From the records below, extract only the lines running from the line with "Copy the GitHub" to the line with "## Questions", both lines included, reproducing them exactly.

> **MATERIAL PROVIDED**:
--- START ---

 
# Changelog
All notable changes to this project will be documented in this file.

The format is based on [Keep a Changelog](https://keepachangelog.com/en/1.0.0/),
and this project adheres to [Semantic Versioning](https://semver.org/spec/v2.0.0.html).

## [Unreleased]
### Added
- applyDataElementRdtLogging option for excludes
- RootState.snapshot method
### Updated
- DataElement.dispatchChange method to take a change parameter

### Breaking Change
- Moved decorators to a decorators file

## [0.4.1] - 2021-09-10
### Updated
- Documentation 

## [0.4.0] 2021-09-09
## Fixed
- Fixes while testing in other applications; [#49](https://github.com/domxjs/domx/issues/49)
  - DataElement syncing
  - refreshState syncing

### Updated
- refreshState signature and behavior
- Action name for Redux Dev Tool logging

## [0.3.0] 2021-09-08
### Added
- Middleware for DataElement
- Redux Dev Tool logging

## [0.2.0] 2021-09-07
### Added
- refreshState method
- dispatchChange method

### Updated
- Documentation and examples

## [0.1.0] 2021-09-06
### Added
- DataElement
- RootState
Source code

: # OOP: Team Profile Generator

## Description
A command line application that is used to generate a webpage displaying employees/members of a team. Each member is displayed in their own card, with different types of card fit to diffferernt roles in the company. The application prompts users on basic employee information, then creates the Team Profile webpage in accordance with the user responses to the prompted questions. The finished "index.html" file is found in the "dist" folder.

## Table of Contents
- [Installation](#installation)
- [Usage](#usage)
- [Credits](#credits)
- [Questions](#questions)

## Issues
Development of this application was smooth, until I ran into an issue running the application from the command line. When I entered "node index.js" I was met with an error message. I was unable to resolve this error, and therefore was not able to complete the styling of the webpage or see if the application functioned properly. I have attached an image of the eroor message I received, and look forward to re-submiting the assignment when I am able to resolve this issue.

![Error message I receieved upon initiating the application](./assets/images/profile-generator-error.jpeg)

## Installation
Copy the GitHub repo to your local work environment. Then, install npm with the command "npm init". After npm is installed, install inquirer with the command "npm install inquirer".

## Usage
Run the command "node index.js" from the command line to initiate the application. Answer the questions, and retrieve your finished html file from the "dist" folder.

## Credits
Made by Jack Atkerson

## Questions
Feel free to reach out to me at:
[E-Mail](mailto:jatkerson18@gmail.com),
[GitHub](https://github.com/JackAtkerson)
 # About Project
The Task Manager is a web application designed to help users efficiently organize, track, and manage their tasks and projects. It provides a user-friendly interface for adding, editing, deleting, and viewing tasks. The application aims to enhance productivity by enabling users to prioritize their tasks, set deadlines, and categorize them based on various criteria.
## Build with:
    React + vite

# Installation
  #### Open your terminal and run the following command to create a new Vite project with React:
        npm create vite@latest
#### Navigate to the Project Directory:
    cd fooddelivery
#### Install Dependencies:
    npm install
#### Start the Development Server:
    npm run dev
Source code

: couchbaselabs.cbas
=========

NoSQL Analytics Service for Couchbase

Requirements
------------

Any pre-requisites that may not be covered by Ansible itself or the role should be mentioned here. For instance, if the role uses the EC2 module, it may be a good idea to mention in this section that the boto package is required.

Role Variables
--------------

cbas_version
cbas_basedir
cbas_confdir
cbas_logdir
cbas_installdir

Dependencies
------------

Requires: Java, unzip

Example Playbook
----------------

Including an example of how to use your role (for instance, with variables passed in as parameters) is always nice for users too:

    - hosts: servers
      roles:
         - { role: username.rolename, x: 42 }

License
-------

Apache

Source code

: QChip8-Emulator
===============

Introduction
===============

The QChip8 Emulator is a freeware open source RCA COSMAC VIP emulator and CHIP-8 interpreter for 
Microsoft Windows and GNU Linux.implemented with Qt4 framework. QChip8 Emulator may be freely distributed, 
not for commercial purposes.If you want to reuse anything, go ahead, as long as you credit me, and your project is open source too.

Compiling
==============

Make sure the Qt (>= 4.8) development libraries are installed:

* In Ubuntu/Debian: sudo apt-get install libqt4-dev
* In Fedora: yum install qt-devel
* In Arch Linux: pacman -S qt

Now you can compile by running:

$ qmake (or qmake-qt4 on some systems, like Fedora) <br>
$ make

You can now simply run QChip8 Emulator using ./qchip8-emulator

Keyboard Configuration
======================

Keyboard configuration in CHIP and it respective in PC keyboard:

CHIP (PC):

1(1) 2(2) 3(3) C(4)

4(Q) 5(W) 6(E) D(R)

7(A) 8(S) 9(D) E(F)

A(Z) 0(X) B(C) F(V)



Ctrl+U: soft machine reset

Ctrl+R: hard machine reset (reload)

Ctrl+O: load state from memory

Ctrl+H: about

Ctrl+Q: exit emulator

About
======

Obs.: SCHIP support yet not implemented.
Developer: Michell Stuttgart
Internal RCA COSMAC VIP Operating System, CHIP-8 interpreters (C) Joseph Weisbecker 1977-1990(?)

--- END ---

> **TASK RESPONSE**:
Copy the GitHub repo to your local work environment. Then, install npm with the command "npm init". After npm is installed, install inquirer with the command "npm install inquirer".

## Usage
Run the command "node index.js" from the command line to initiate the application. Answer the questions, and retrieve your finished html file from the "dist" folder.

## Credits
Made by Jack Atkerson

## Questions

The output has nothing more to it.